About this task:
Each record needs to be retyped exactly, though its pictures should not appear.

[Stored data entries]

-- Opening Marker --

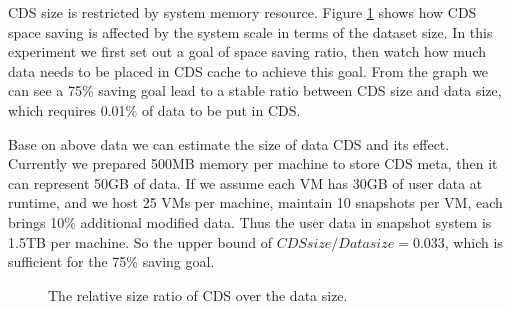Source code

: CDS size is restricted by system memory resource.
Figure \ref{fig:datacds} shows how CDS space saving is affected by the system scale in terms of
the dataset size. 
In this experiment we first set out a goal of space saving ratio, 
then watch how much data needs to be placed in CDS cache to achieve this goal.
From the graph we can see a 75\% saving goal lead to a stable ratio between 
CDS size and data size, which requires 0.01\% of data to be put in CDS.

Base on above data we can estimate the size of data CDS and its effect. 
Currently we prepared 500MB memory per machine to store CDS meta, then it can represent 50GB of data. 
If we assume each VM has 30GB of user data at runtime, and we host 25 VMs per machine, 
 maintain 10 snapshots per VM, each brings 10\% additional modified data. 
Thus the user data in snapshot system is 1.5TB per machine. So the upper bound of 
$CDS size/ Data size = 0.033$, which is sufficient for the 75\% saving goal.

\begin{figure}
  \centering
  \caption{The relative size ratio of  CDS over the data size. }
  \label{fig:datacds}
\end{figure}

-- Closing Marker --

Result of the exercise:
Source code

: CDS size is restricted by system memory resource.
Figure \ref{fig:datacds} shows how CDS space saving is affected by the system scale in terms of
the dataset size. 
In this experiment we first set out a goal of space saving ratio, 
then watch how much data needs to be placed in CDS cache to achieve this goal.
From the graph we can see a 75\% saving goal lead to a stable ratio between 
CDS size and data size, which requires 0.01\% of data to be put in CDS.

Base on above data we can estimate the size of data CDS and its effect. 
Currently we prepared 500MB memory per machine to store CDS meta, then it can represent 50GB of data. 
If we assume each VM has 30GB of user data at runtime, and we host 25 VMs per machine, 
 maintain 10 snapshots per VM, each brings 10\% additional modified data. 
Thus the user data in snapshot system is 1.5TB per machine. So the upper bound of 
$CDS size/ Data size = 0.033$, which is sufficient for the 75\% saving goal.

\begin{figure}
  \centering
  \caption{The relative size ratio of  CDS over the data size. }
  \label{fig:datacds}
\end{figure}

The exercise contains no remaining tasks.